In “Thoreau’s Journal and Other Matters: Toward a Genealogy of Linguistic Materialism,” Kristen Case will describe how Thoreau’s late practices of walking and writing complicate recent thinking about materiality. Barad, Alaimo, de Landa, and Braidotti each present a genealogy of new materialism that defines it as emerging in opposition to the “linguistic turn.” This common origin story seems to affirm a separation of language and matter, even as matter itself is reconceived as fluid and flexible enough to break down all other barriers. In contrast, Thoreau’s mutually defined and constituted daily practices of walking and writing constitute an ongoing act of relation that challenges any positioning of matter and language as fully separable. Thoreau’s late Journal both embodies and reflects upon the complex materiality of writing itself, a question which new materialism has sidelined in order to distance itself from twentieth-century language-centered philosophies.
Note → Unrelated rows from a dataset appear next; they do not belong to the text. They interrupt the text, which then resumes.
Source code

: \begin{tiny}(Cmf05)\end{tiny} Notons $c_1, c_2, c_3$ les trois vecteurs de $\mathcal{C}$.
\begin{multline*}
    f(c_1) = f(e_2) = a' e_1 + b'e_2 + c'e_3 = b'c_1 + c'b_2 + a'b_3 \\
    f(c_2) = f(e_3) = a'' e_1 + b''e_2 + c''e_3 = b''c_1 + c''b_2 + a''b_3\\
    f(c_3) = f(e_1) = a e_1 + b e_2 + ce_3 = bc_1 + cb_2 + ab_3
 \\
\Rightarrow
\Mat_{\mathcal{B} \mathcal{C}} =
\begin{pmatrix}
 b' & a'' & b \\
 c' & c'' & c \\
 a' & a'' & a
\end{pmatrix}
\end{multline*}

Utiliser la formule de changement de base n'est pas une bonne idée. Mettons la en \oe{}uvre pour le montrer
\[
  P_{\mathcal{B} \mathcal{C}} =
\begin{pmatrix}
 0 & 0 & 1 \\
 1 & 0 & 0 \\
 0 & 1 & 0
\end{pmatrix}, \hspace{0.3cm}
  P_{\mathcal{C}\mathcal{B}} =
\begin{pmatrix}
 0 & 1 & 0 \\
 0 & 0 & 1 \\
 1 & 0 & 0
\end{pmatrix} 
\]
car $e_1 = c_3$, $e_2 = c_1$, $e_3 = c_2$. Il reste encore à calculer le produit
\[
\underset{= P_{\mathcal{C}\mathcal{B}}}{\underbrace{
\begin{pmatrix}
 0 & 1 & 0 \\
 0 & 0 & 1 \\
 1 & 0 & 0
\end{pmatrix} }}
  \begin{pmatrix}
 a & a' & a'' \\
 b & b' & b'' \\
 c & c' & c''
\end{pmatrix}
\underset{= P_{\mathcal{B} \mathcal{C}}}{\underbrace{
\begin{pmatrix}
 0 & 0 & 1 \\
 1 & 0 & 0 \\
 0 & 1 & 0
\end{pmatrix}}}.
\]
This paper will sketch an alternate genealogy, one that includes the philosophically marginal figures of Lucretius and Thoreau, for a twenty-first century thinking about matter that does not break from but integrates thinking about language as matter.

In “Agency and Alterity in New Materialist Philosophy,” Kathryn Van Wert will argue that, while identity politics have given us a discourse of rights, they have often done little to acknowledge what a tentative, fleeting, material thing the “individual” who claims or contests those rights really is. New materialism, on the other hand, aims to get around the paradox of constructivist approaches that “recente[r] the human subject despite the intention to undermine such claims” (Coole and Frost 26). New materialist philosophies theorize freedom without tethering it either to deterministic or libertarian notions of the human subject; rather, they challenge the forms of subjectivity that foreclose freedom. Consequently, what is most “new” about new materialism is its attention to the role that alterity, absence, and contingency play in our lives. In its post-Cartesian, posthumanist dimensions, new materialism conceptualizes agency as the province of all matter, which rather than living or dying, is always “emergent” or in states of “becoming.”
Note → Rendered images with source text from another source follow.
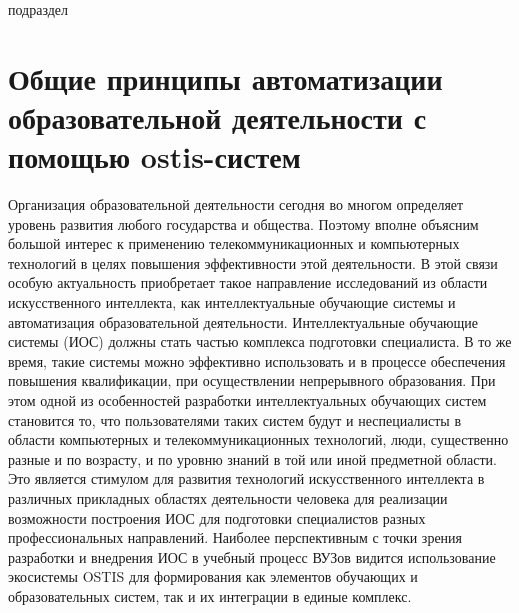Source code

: \bigskip

\begin{SCn}
	\begin{scnrelfromlist}{подраздел}
	\end{scnrelfromlist}
\end{SCn}

\section{Общие принципы автоматизации образовательной деятельности с помощью ostis-систем}

Организация образовательной деятельности сегодня во многом определяет уровень развития любого государства и общества. Поэтому вполне объясним большой интерес к применению телекоммуникационных и компьютерных технологий в целях повышения эффективности этой деятельности. В этой связи особую актуальность приобретает такое направление исследований из области искусственного интеллекта, как интеллектуальные обучающие системы и автоматизация образовательной деятельности. Интеллектуальные обучающие системы (ИОС) должны стать частью комплекса подготовки специалиста. В то же время, такие системы можно эффективно использовать и в процессе обеспечения повышения квалификации, при осуществлении непрерывного образования. При этом одной из особенностей разработки интеллектуальных обучающих систем становится то, что пользователями таких систем будут и неспециалисты в области компьютерных и телекоммуникационных технологий, люди, существенно разные и по возрасту, и по уровню знаний в той или иной предметной области. Это является стимулом для развития технологий искусственного интеллекта в различных прикладных областях деятельности человека для реализации возможности построения ИОС для подготовки специалистов разных профессиональных направлений. Наиболее перспективным с точки зрения разработки и внедрения ИОС в учебный процесс ВУЗов видится использование экосистемы OSTIS для формирования как элементов обучающих и образовательных систем, так и их интеграции в единые комплекс.

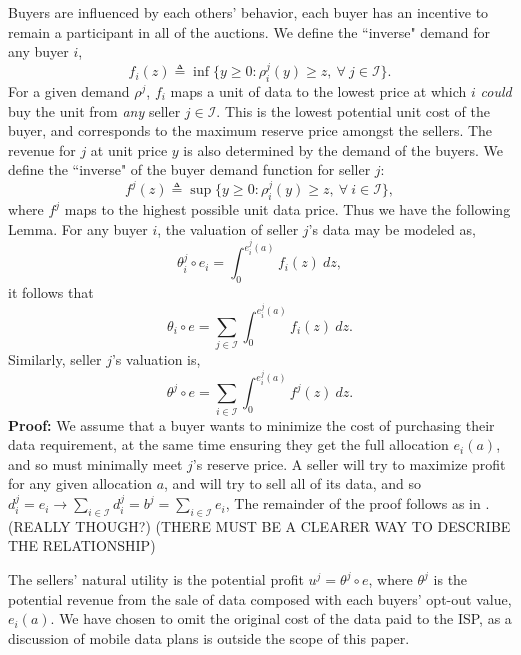 \documentclass[12pt]{article}
\theoremstyle{definition}
\newcommand{\mcI}{\mathcal{I}}
\begin{document}
\begin{multicols}{2}
Buyers are influenced by each others' behavior, each buyer has an incentive to
remain a participant in all of the auctions.
We define the ``inverse" demand for any buyer $i$,
\begin{equation}\label{revenue}
    f_i(z) \triangleq \inf\big\lbrace y\ge 0:
        \rho_i^j(y) \ge z, \ \forall \ j \in \mcI\big\rbrace.
\end{equation}
For a given demand $\rho^j$, $f_i$ maps a unit of data to the lowest price at
which $i$ \emph{could} buy the unit from \emph{any} seller $j\in\mcI$. This is the
lowest potential unit cost of the buyer, and corresponds to the maximum reserve
price amongst the sellers. 
The revenue for $j$ at unit price $y$ is also determined by the
demand of the buyers.
We define the ``inverse" of the buyer demand function for seller $j$:
\begin{equation}\label{revenue}
    f^j(z) \triangleq \sup\big\lbrace y\ge 0:
        \rho_i^j(y) \ge z, \ \forall \ i \in \mcI\big\rbrace,
\end{equation}
where $f^j$ maps to the highest possible unit data price.
Thus we have the following Lemma. 
{
\label{uservaluation}
For any buyer $i$, the valuation of seller $j$'s data may be modeled as,
\begin{equation}\label{buyerprice}
    \theta_i^j \circ e_i = \int_0^{e_i^j(a)} f_i(z) \ dz,
\end{equation}
it follows that 
\begin{equation}\label{valuation}
    \theta_i \circ e = \displaystyle\sum_{j\in\mcI}
 \int_0^{e_i^j(a)} f_i(z) \ dz.
\end{equation}
Similarly, seller $j$'s valuation is,
\begin{equation}\label{sellervaluation}
    \theta^j \circ e = \displaystyle\sum_{i\in\mcI}
 \int_0^{e_i^j(a)} f^j(z) \ dz.
\end{equation}
}
\textbf{Proof:} 
We assume that a buyer wants to minimize the cost of purchasing their data
requirement, at the same time ensuring they get the full allocation $e_i(a)$,
and so must minimally meet $j$'s reserve price.
A seller will try to maximize profit for any given allocation $a$,
and will try to sell all of its data, and so 
$d_i^j = e_i \rightarrow \sum_{i\in{\mcI}} d_i^j = b^j =
\sum_{i\in\mcI} e_i$,
The remainder of the proof follows as in \cite{semret}. (REALLY THOUGH?)
(THERE MUST BE A CLEARER WAY TO DESCRIBE THE RELATIONSHIP)

The sellers' natural utility is the potential
profit $u^j = \theta^j\circ e$, where $\theta^j$ is the
potential revenue from the sale of data composed with each buyers' opt-out value, $e_i(a)$. 
We have chosen to omit the original cost of the data
paid to the ISP, as a discussion of mobile data plans is outside the scope of this
paper.  


\end{multicols}
\end{document}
In “Dust Matters: Reconsidering Dust in New Materialist Philosophy,” Aimee M. Allard will propose that new materialists reconsider the “dust of the earth” as a bridge between the old and new materialism. Despite its omnipresence in nature, in urban and rural locations, and in domestic spaces, this fundamental substance still does not have the same philosophical or scholarly currency as other forms of matter in material studies. Nevertheless, dust resonates with many possibilities for scholars in the environmental humanities, for whom it may be possible to excavate a dialogic framework of dust stretching throughout twentieth and twenty-first century American culture. The environment distilled to the scale of the miniature, dust is the “stuff” of broken down matter. As physicists have demonstrated, the fate of everything in the cosmos—stars, planets, trees, ourselves—is to be reduced to atomic dust. In the 1930s, millions of acres of dust reshaped the nation’s migration patterns, foodways, and economy, the echoes of the Dust Bowl reverberating not only through the Great Plains but across America decades after the environmental cataclysm. Filaments of hair, sloughed-off skin, the carcasses of dust mites, decayed cellulose, and other sediment—dust is not an inert collection of particles but a volatile substance, one that presents a rich area of study in both prior and new materialism far removed from the dustbin.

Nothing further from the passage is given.